Fontes típicas no dia a dia incluem:
- Alimentos como produtos à base de cereais, chá, cacau e alguns tipos de legumes
- Latas de bebidas e outras embalagens metálicas
- Utensílios de cozinha em alumínio, com ou sem revestimento
- Formas de forno, folha de alumínio e tabuleiros de grelhador
- Certos medicamentos e suplementos alimentares
- Produtos cosméticos como batons, protectores solares ou desodorizantes antitranspirantes
A maior fatia da exposição diária vem da alimentação. E, em condições específicas - por exemplo, quando se aquecem alimentos muito salgados ou ácidos em folha de alumínio ou em recipientes de alumínio - pode libertar-se alumínio adicional do material e passar para a refeição.
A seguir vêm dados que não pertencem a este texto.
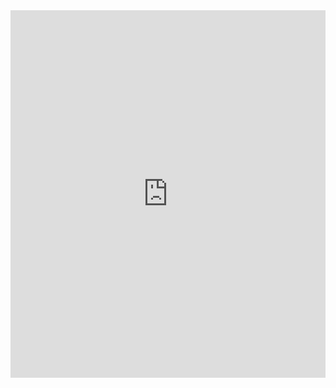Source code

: ---
---

<iframe src="https://www.facebook.com/plugins/post.php?href=https%3A%2F%2Fwww.facebook.com%2Fphoto.php%3Ffbid%3D10209955138653517%26set%3Do.636172343154433%26type%3D3&width=500" width="100%" height="588" style="border:none;overflow:hidden" scrolling="no" frameborder="0" allowTransparency="true"></iframe>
O que acontece ao alumínio no organismo
O alumínio é absorvido sobretudo pelo tracto gastrointestinal; uma pequena parte também pode entrar através da pele ou pela inalação. Em pessoas com função renal normal, os rins filtram a maior parte e eliminam-na na urina. Ainda assim, uma pequena fracção permanece no corpo.
"Uma parte do alumínio absorvido deposita-se sobretudo no sistema esquelético e é aí degradada muito lentamente."
Se a carga for elevada de forma contínua, ao longo de anos pode acumular-se uma quantidade considerável. Por isso, a Autoridade Europeia para a Segurança dos Alimentos definiu uma dose semanal tolerável: cerca de um miligrama de alumínio por quilograma de peso corporal, por semana, é o limite a partir do qual não se espera um risco relevante para a saúde.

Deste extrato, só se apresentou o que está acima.